Exercise instructions: A single number is the answer: the count of lines in these records with "morphisms" in them.

[Dataset entries]
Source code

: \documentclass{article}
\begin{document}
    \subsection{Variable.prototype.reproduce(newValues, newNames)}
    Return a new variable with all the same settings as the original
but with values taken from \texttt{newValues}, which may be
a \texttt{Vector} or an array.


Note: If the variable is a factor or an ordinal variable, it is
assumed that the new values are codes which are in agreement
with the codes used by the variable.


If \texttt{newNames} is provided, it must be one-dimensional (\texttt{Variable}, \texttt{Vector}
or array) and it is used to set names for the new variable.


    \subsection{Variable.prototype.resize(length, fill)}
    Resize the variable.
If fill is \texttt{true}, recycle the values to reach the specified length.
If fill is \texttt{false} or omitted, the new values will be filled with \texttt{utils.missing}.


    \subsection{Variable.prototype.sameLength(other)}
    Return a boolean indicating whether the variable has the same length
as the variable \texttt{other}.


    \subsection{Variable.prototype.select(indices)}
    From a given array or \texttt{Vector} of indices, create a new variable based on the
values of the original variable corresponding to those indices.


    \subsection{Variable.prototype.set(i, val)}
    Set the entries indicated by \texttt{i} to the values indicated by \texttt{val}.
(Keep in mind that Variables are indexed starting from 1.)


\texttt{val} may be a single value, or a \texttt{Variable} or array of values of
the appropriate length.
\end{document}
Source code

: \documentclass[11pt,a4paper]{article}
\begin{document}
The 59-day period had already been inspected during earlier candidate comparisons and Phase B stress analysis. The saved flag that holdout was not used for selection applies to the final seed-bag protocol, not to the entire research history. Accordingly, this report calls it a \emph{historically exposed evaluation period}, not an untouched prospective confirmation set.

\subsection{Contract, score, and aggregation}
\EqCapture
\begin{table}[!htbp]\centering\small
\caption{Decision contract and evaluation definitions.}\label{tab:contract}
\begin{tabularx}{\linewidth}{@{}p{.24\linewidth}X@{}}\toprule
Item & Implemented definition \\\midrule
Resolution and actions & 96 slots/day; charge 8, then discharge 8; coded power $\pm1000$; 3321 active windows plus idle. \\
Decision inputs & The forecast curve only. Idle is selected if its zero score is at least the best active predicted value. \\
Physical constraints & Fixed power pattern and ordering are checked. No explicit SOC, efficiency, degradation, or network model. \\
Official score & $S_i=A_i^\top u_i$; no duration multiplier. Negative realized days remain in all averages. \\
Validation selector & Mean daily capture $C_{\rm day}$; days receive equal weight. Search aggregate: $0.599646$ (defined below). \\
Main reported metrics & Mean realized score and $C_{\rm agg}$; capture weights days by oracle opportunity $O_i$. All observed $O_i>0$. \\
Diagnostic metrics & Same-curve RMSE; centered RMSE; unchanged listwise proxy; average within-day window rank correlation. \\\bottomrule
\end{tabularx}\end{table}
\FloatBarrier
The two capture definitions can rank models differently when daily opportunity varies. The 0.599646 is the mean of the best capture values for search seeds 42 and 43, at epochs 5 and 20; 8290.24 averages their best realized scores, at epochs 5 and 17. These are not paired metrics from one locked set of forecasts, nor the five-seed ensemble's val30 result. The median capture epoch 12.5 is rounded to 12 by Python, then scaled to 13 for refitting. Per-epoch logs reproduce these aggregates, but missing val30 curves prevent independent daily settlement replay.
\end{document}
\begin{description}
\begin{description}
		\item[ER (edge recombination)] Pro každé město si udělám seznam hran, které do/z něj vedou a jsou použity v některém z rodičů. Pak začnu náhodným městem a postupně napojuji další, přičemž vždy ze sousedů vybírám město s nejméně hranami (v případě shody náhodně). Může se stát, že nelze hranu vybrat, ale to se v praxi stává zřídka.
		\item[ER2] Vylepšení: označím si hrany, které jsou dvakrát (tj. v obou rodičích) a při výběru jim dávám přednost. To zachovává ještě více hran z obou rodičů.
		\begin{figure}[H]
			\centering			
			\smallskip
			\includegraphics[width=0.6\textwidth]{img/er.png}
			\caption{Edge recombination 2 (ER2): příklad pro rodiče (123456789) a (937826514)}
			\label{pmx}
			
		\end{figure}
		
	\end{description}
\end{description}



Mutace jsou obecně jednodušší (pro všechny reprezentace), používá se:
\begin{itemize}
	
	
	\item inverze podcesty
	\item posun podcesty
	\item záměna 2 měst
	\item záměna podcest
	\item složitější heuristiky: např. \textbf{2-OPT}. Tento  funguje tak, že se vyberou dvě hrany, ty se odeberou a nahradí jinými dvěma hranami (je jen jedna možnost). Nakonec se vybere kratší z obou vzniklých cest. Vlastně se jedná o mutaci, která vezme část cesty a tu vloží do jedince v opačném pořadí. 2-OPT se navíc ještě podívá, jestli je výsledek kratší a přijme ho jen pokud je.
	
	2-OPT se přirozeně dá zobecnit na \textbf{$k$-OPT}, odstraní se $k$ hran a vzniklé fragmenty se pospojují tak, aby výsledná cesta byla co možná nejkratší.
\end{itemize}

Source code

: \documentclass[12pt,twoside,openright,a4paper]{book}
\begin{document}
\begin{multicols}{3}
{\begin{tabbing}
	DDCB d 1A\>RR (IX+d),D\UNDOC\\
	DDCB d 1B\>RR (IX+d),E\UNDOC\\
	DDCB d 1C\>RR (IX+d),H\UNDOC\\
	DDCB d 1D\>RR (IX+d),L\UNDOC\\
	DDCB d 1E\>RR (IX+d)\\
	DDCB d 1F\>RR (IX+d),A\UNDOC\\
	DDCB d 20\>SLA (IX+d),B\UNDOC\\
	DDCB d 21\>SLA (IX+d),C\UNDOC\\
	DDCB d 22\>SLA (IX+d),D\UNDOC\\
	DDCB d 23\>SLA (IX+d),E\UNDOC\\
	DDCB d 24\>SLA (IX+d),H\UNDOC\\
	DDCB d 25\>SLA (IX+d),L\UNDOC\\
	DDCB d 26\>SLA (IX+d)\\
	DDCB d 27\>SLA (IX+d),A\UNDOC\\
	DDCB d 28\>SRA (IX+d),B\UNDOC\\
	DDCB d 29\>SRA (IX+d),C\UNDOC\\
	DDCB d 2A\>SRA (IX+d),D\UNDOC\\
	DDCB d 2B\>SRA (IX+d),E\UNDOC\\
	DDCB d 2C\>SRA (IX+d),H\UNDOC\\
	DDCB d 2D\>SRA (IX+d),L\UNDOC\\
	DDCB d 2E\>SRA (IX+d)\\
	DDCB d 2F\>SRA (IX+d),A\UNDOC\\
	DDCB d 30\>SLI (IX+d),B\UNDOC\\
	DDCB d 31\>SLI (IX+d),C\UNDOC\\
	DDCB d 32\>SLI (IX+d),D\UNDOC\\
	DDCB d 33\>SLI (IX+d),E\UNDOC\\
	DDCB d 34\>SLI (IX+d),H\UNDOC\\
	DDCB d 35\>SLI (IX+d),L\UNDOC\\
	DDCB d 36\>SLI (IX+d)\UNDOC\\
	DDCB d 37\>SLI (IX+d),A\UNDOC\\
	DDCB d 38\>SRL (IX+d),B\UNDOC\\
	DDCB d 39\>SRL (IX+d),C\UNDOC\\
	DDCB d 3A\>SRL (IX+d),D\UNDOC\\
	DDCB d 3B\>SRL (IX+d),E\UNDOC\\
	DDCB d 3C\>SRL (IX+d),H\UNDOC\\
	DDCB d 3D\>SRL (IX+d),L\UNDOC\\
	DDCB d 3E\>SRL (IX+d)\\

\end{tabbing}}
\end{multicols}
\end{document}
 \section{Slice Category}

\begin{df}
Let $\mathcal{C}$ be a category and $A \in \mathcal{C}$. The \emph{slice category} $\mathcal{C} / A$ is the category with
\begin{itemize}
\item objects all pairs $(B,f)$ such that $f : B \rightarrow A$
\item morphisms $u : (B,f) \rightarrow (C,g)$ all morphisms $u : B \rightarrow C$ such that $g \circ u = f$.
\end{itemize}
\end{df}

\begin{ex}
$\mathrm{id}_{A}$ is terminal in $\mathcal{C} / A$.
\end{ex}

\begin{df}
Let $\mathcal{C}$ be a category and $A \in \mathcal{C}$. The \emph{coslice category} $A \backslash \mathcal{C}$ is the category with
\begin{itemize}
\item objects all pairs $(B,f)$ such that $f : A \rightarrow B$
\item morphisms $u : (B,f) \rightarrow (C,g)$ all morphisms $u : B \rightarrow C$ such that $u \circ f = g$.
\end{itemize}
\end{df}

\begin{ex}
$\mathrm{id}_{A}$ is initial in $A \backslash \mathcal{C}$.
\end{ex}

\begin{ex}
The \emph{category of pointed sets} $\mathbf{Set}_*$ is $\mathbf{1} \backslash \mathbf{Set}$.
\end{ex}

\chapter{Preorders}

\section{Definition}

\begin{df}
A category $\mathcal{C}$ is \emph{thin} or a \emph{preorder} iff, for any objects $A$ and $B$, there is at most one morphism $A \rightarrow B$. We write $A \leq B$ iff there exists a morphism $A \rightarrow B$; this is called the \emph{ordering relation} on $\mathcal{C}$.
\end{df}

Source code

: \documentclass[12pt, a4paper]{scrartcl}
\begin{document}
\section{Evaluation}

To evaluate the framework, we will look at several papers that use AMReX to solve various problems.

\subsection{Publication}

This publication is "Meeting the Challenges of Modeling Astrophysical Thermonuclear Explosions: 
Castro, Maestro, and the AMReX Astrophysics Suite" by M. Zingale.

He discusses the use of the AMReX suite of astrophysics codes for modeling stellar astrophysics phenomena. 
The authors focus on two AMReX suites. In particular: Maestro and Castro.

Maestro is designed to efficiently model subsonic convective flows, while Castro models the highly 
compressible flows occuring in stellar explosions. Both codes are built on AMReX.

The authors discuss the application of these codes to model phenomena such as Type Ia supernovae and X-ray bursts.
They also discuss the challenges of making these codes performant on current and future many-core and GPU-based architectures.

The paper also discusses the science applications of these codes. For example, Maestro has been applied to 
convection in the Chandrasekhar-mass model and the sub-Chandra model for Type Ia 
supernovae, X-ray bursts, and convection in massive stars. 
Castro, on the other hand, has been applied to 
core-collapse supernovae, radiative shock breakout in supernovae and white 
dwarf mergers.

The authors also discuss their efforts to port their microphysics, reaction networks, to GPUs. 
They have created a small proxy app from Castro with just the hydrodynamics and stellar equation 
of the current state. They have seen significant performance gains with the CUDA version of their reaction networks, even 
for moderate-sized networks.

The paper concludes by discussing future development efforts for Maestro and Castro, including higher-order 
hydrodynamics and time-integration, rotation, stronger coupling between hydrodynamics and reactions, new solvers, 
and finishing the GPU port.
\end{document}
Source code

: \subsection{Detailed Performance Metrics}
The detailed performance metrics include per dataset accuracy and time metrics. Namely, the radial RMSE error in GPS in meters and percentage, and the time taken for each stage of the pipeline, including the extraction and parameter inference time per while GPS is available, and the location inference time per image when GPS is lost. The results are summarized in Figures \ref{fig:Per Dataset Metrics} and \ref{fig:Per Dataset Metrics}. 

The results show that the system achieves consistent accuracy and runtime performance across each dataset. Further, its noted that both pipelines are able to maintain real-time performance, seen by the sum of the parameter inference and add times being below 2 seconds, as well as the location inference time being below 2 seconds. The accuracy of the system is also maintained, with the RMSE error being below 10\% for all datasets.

Reply: 2